The Azerbaijani authorities used the 2012 Eurovision Song Contest as a propaganda opportunity espousing the positive aspects of the country – its wealth, advancements, and stability. They promised to guarantee freedom of speech for contestants, fans, and foreign journalists who attended the song contest. The same guarantees were not extended to their own population.
That did not deter Azerbaijani human rights defenders from using the opportunity to inform the international media about the human rights situation in the country. Rasul Jafarov, lawyer, human rights defender and founder of the Human Rights Club, coordinated the Sing for Democracy campaign. The Human Rights Club was a member of the Human Rights House in Baku.
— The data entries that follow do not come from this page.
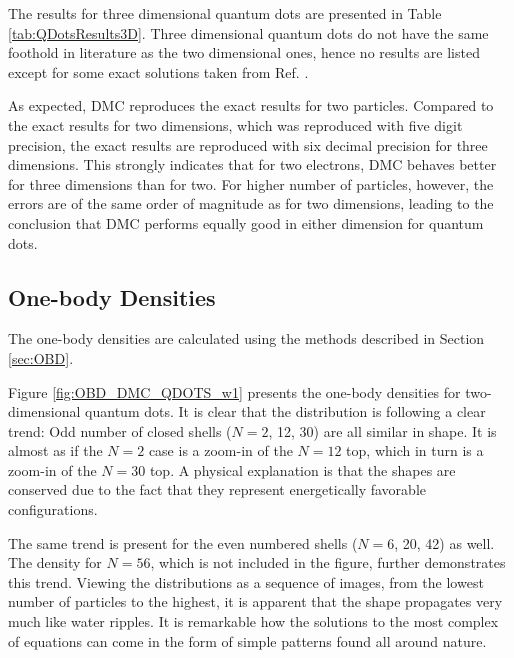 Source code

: The results for three dimensional quantum dots are presented in Table \ref{tab:QDotsResults3D}. Three dimensional quantum dots do not have the same foothold in literature as the two dimensional ones, hence no results are listed except for some exact solutions taken from Ref. \cite{taut}. 

As expected, DMC reproduces the exact results for two particles. Compared to the exact results for two dimensions, which was reproduced with five digit precision, the exact results are reproduced with six decimal precision for three dimensions. This strongly indicates that for two electrons, DMC behaves better for three dimensions than for two. For higher number of particles, however, the errors are of the same order of magnitude as for two dimensions, leading to the conclusion that DMC performs equally good in either dimension for quantum dots. 

\subsection{One-body Densities}

The one-body densities are calculated using the methods described in Section \ref{sec:OBD}.

Figure \ref{fig:OBD_DMC_QDOTS_w1} presents the one-body densities for two-dimensional quantum dots. It is clear that the distribution is following a clear trend: Odd number of closed shells ($N=2$, 12, 30) are all similar in shape. It is almost as if the $N=2$ case is a zoom-in of the $N=12$ top, which in turn is a zoom-in of the $N=30$ top. A physical explanation is that the shapes are conserved due to the fact that they represent energetically favorable configurations. 

The same trend is present for the even numbered shells ($N=6$, 20, 42) as well. The density for $N=56$, which is not included in the figure, further demonstrates this trend. Viewing the distributions as a sequence of images, from the lowest number of particles to the highest, it is apparent that the shape propagates very much like water ripples. It is remarkable how the solutions to the most complex of equations can come in the form of simple patterns found all around nature.


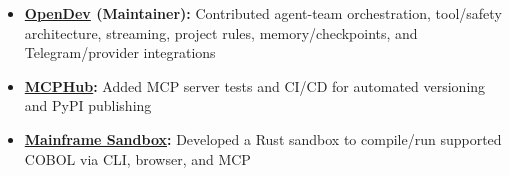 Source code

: \begin{itemize}[itemsep=0pt,topsep=0.5pt]
    \item \textbf{\href{https://github.com/opendev-to/opendev}{OpenDev} (Maintainer):} Contributed agent-team orchestration, tool/safety architecture, streaming, project rules, memory/checkpoints, and Telegram/provider integrations
    \item \textbf{\href{https://github.com/Cognitive-Stack/mcphub}{MCPHub}:} Added MCP server tests and CI/CD for automated versioning and PyPI publishing
    \item \textbf{\href{https://github.com/toreleon/mainframe-env}{Mainframe Sandbox}:} Developed a Rust sandbox to compile/run supported COBOL via CLI, browser, and MCP
\end{itemize}
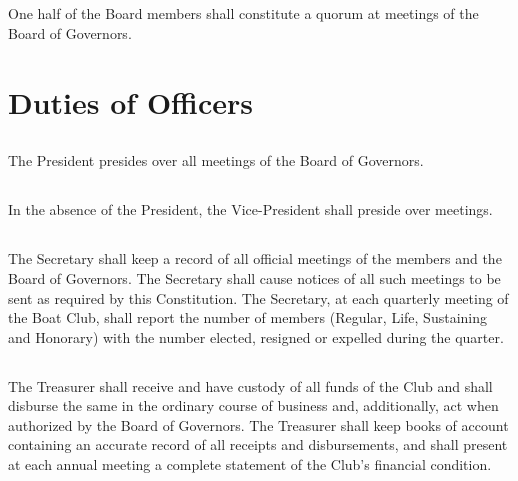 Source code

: \documentclass[11pt,american,letterpaper,]{constitution}
\begin{document}
\subsection[Quorum]{} 

One half of the Board members shall constitute a quorum at meetings of the Board of Governors.

\section{Duties of Officers}

\subsection[President]{} 

The President presides over all meetings of the Board of Governors.

\subsection[Vice President]{} 

In the absence of the President, the Vice-President shall preside over meetings.

\subsection[Secretary]{} 

The Secretary shall keep a record of all official meetings of the members and the Board of Governors. The Secretary shall cause notices of all such meetings to be sent as required by this Constitution. The Secretary, at each quarterly meeting of the Boat Club, shall report the number of members (Regular, Life, Sustaining and Honorary) with the number elected, resigned or expelled during the quarter.

\subsection[Treasurer]{} 

The Treasurer shall receive and have custody of all funds of the Club and shall disburse the same in the ordinary course of business and, additionally, act when authorized by the Board of Governors. The Treasurer shall keep books of account containing an accurate record of all receipts and disbursements, and shall present at each annual meeting a complete statement of the Club's financial condition.
\end{document}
When campaigns are organised by Network members, their colleagues lend their voices, taking the call to action across international borders. There is strength in numbers. Network members supported the Sing for Democracy campaign, in Baku and in their home countries, protesting alongside the Azerbaijani defenders. Lasting for 10 months Sing for Democracy culminated in a series of protests held when the international press was gathered in Baku. The campaign also called for Eurovision contestants to speak out during performances.
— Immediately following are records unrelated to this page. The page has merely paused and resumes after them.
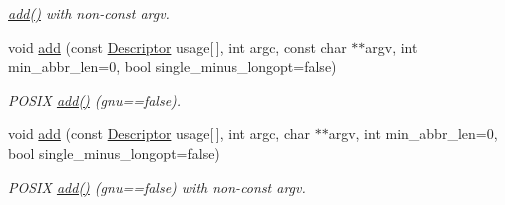 \begin{DoxyCompactItemize}
\begin{DoxyCompactList}\small\item\em \hyperlink{structxmem_1_1config_1_1third__party_1_1_stats_a067da76c0d531c9cceb5fd1c3b8c6a2b}{add()} with non-\/const argv. \end{DoxyCompactList}\item 
\hypertarget{structxmem_1_1config_1_1third__party_1_1_stats_aa19ac2a7dda954c719d4de88b8bebe61}{void \hyperlink{structxmem_1_1config_1_1third__party_1_1_stats_aa19ac2a7dda954c719d4de88b8bebe61}{add} (const \hyperlink{structxmem_1_1config_1_1third__party_1_1_descriptor}{Descriptor} usage\mbox{[}$\,$\mbox{]}, int argc, const char $\ast$$\ast$argv, int min\-\_\-abbr\-\_\-len=0, bool single\-\_\-minus\-\_\-longopt=false)}\label{structxmem_1_1config_1_1third__party_1_1_stats_aa19ac2a7dda954c719d4de88b8bebe61}

\begin{DoxyCompactList}\small\item\em P\-O\-S\-I\-X \hyperlink{structxmem_1_1config_1_1third__party_1_1_stats_a067da76c0d531c9cceb5fd1c3b8c6a2b}{add()} (gnu==false). \end{DoxyCompactList}\item 
\hypertarget{structxmem_1_1config_1_1third__party_1_1_stats_a9168980abd6cfd4c2f6fd9d8dbfa9910}{void \hyperlink{structxmem_1_1config_1_1third__party_1_1_stats_a9168980abd6cfd4c2f6fd9d8dbfa9910}{add} (const \hyperlink{structxmem_1_1config_1_1third__party_1_1_descriptor}{Descriptor} usage\mbox{[}$\,$\mbox{]}, int argc, char $\ast$$\ast$argv, int min\-\_\-abbr\-\_\-len=0, bool single\-\_\-minus\-\_\-longopt=false)}\label{structxmem_1_1config_1_1third__party_1_1_stats_a9168980abd6cfd4c2f6fd9d8dbfa9910}

\begin{DoxyCompactList}\small\item\em P\-O\-S\-I\-X \hyperlink{structxmem_1_1config_1_1third__party_1_1_stats_a067da76c0d531c9cceb5fd1c3b8c6a2b}{add()} (gnu==false) with non-\/const argv. \end{DoxyCompactList}\end{DoxyCompactItemize}
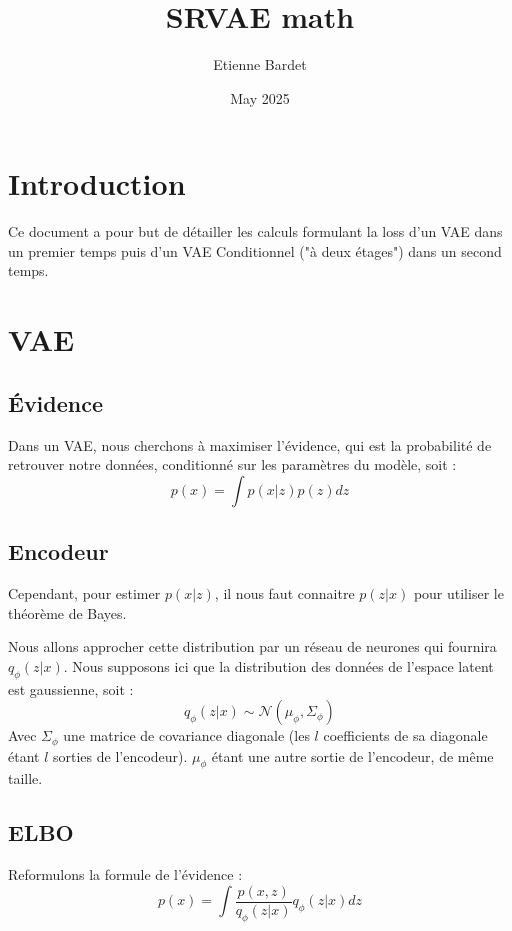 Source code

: \documentclass{article}
\title{SRVAE math}
\author{Etienne Bardet}
\date{May 2025}
\begin{document}
\maketitle

\section{Introduction}
Ce document a pour but de détailler les calculs formulant la loss d'un VAE dans un premier temps puis d'un VAE Conditionnel ("à deux étages") dans un second temps.

\section{VAE}\label{vae}
\subsection{Évidence}
Dans un VAE, nous cherchons à maximiser l'évidence, qui est la probabilité de retrouver notre données, conditionné sur les paramètres du modèle, soit :
\begin{equation*}
    p(x) = \int p(x|z) p(z)dz
\end{equation*}

\subsection{Encodeur}

Cependant, pour estimer $p(x|z)$, il nous faut connaitre $p(z|x)$ pour utiliser le théorème de Bayes.

Nous allons approcher cette distribution par un réseau de neurones qui fournira $q_{\phi}(z|x)$.
Nous supposons ici que la distribution des données de l'espace latent est gaussienne, soit :
\begin{equation*}
    q_{\phi}(z|x) \sim \mathcal{N}(\mu_{\phi}, \Sigma_{\phi})
\end{equation*}
Avec $\Sigma_\phi$ une matrice de covariance diagonale (les $l$ coefficients de sa diagonale étant $l$ sorties de l'encodeur). $\mu_\phi$ étant une autre sortie de l'encodeur, de même taille.

\subsection{ELBO}

Reformulons la formule de l'évidence :
\begin{equation*}
    p(x) = \int \frac{p(x,z)}{q_\phi(z|x)}q_\phi(z|x)dz
\end{equation*}
\end{document}
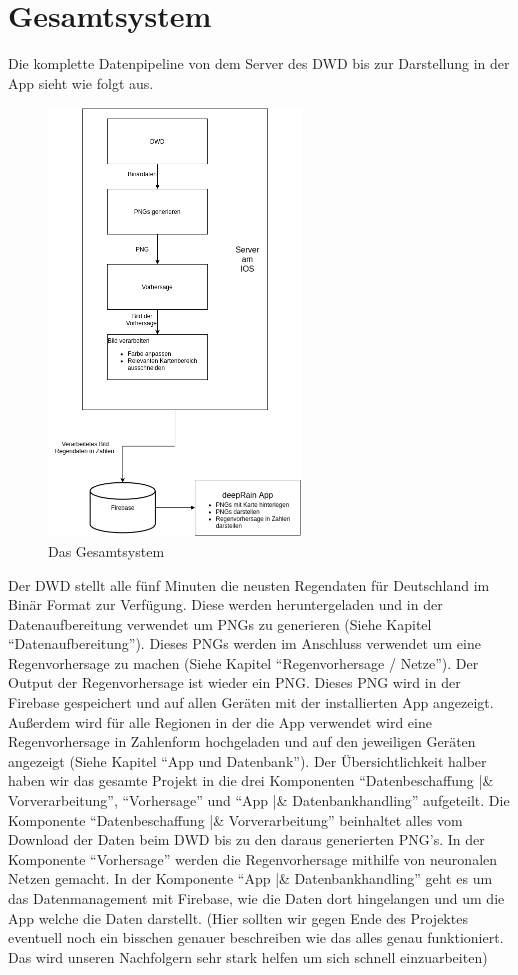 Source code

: \section{Gesamtsystem}\label{gesamtsystem}
Die komplette Datenpipeline von dem Server des DWD bis zur Darstellung in der App sieht wie folgt aus.  

\begin{figure}[htb]
 \centering
 \includegraphics[width=0.6\textwidth,angle=0]{abb/Gesamtsystem}
 \caption[Das Gesamtsystem]{Das Gesamtsystem}
\label{fig:Beschreibung}
\end{figure}

Der DWD stellt alle fünf Minuten die neusten Regendaten für Deutschland im Binär Format zur Verfügung. Diese werden heruntergeladen und in der Datenaufbereitung verwendet um PNGs zu generieren (Siehe Kapitel “Datenaufbereitung”). Dieses PNGs werden im Anschluss verwendet um eine Regenvorhersage zu machen (Siehe Kapitel “Regenvorhersage / Netze”). Der Output der Regenvorhersage ist wieder ein PNG. Dieses PNG wird in der Firebase gespeichert und auf allen Geräten mit der installierten App angezeigt. Außerdem wird für alle Regionen in der die App verwendet wird eine Regenvorhersage in Zahlenform hochgeladen und auf den jeweiligen Geräten angezeigt (Siehe Kapitel “App und Datenbank”). 
Der Übersichtlichkeit halber haben wir das gesamte Projekt in die drei Komponenten “Datenbeschaffung |\& Vorverarbeitung”, “Vorhersage” und “App |\& Datenbankhandling” aufgeteilt.  
Die Komponente “Datenbeschaffung |\& Vorverarbeitung” beinhaltet alles vom Download der Daten beim DWD bis zu den daraus generierten PNG’s. In der Komponente “Vorhersage” werden die Regenvorhersage mithilfe von neuronalen Netzen gemacht. In der Komponente “App |\& Datenbankhandling” geht es um das Datenmanagement mit Firebase, wie die Daten dort hingelangen und um die App welche die Daten darstellt.  
(Hier sollten wir gegen Ende des Projektes eventuell noch ein bisschen genauer beschreiben wie das alles genau funktioniert. Das wird unseren Nachfolgern sehr stark helfen um sich schnell einzuarbeiten)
Sanja Sarnavka, founder of the Human Rights House Zagreb and now member of the Networks international advisory board, states that Sing for Democracy and other joint campaigns on Azerbaijan really shows the strength of the Network. “We learn how difficult or rewarding human rights struggles may be, depending on the country, we support those who suffer and are punished for their valuable work, we raise voices jointly, and thus become stronger and more influential. All actions that were organized in relation to the situation in Azerbaijan may serve as the best proof of the importance of joint work of many. Only such an approach can have significant impact.”
Today, we see the images of peaceful protestors with Sing for Democracy emblazoned on their t-shirts intimidated by plain-clothes officers and the police. We see protesters surrounded by 3-4 police, dragged towards waiting vehicles as they are arrested; police cover their mouths to prevent them from shouting for political and media freedom or demanding ‘Where is my vote?’
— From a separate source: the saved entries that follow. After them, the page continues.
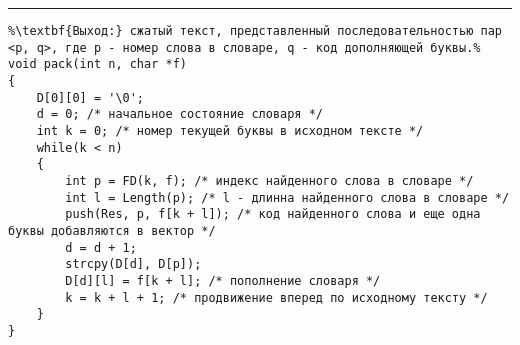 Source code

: \vspace{5pt} \hrule
\begin{lstlisting}[caption={Упаковка по методу Лемпела - Зива}, label=p229, escapechar=\%]
%\noindent\textbf{Вход:} исходный текст, заданный массивом кодов символов f: \textbf{array} [1..n] \textbf{of char}.\\%
%\textbf{Выход:} сжатый текст, представленный последовательностью пар <p, q>, где p - номер слова в словаре, q - код дополняющей буквы.%
void pack(int n, char *f)
{
	D[0][0] = '\0';
	d = 0; /* начальное состояние словаря */
	int k = 0; /* номер текущей буквы в исходном тексте */
	while(k < n)
	{
		int p = FD(k, f); /* индекс найденного слова в словаре */
		int l = Length(p); /* l - длинна найденного слова в словаре */
		push(Res, p, f[k + l]);	/* код найденного слова и еще одна буквы добавляются в вектор */
		d = d + 1;
		strcpy(D[d], D[p]);
		D[d][l] = f[k + l]; /* пополнение словаря */
		k = k + l + 1; /* продвижение вперед по исходному тексту */
	}
}
\end{lstlisting}
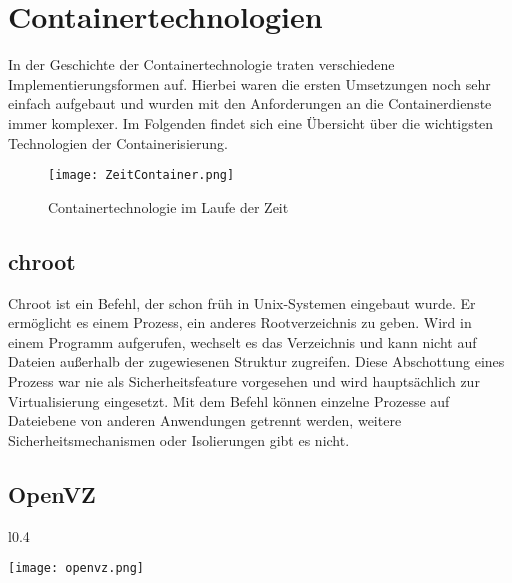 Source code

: \section{Containertechnologien} 
\label{sec:Containertechnologien}

In der Geschichte der Containertechnologie traten verschiedene Implementierungsformen auf.
Hierbei waren die ersten Umsetzungen noch sehr einfach aufgebaut und wurden mit den Anforderungen an die Containerdienste immer komplexer.
Im Folgenden findet sich eine Übersicht über die wichtigsten Technologien der Containerisierung.

\begin{figure}[H]
	\begin{center}
		\texttt{[image: ZeitContainer.png]}
	\end{center}
	\caption[Containertechnologie im Laufe der Zeit]{Containertechnologie im Laufe der Zeit}
	\label{fig:CTZeit}
\end{figure}


\subsection{chroot}
\label{sec:chroot}

Chroot ist ein Befehl, der schon früh in Unix-Systemen eingebaut wurde.
Er ermöglicht es einem Prozess, ein anderes Rootverzeichnis zu geben.
Wird in einem Programm  aufgerufen, wechselt es das Verzeichnis und kann nicht auf Dateien außerhalb der zugewiesenen Struktur zugreifen.
Diese Abschottung eines Prozess war nie als Sicherheitsfeature vorgesehen und wird hauptsächlich zur Virtualisierung eingesetzt.
Mit dem Befehl können einzelne Prozesse auf Dateiebene von anderen Anwendungen getrennt werden, weitere Sicherheitsmechanismen oder Isolierungen gibt es nicht.\cite{IEEE7830207,569694, MANPAGE01}
\newpage
\subsection{OpenVZ}
\label{sec:OpenVZ}

\begin{wrapfigure}{l}{0.4\textwidth}
	\vspace{-40pt}
	\begin{center}
		\texttt{[image: openvz.png]}
	\end{center}
	\vspace{-15pt}
	\caption[Logo OpenVZ]{ \footnotemark}
	\label{fig:openvz}
	\vspace{-30pt}
\end{wrapfigure}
Following the contest, Rasul met with Loreen, the Eurovision winner, who publically commented on the human rights situation. And other contestants added their voices to the conversation.
Covered by many international news agencies, the campaign succeeded at highlighting the human rights conditions in Azerbaijan. But at what cost.
Rasul is now serving a 6.5 year prison sentence. He, along with other Azerbaijani human rights defenders, was arrested on charges widely considered fabricated. And, his trial is considered a farce and a miscarriage of justice.
Today, Rasul is the focus of a Human Rights House Network campaign calling for his freedom and the freedom of other Azerbaijani political prisoners. Voices of human rights defenders working for more than 100 organisations unite to condemn his sentencing and demand his freedom. Posters hang with his image and those of his fellow inmates in 16 Human Rights Houses in 13 countries reminding everyone of the difficulties human rights defenders face.
And this week, Network members will march in solidarity through the streets of Oslo, calling for freedom and justice.
Twenty years after the establishment of the Human Rights House Network, human rights defenders are still rolling up their sleeves to get the job done. But they are not alone. The Network, with 16 Human Rights Houses and more than 100 organisations, unites local voices to focus attention on human rights developments and violations in their country. And, the combined strength of more than 100 organisations carries the voices across borders and into the international arena.
Joining forces in 1994 in the fight for human rights was as important then as it is today. The focus on the fundamental freedoms of assembly, association and expression continue to be at the core of the Network´s focus. As is the shared belief in the right to play a role in shaping civil society, and that it is possible – always possible – to affect change. These beliefs strengthen the Network as it protects, empowers and supports human rights defenders.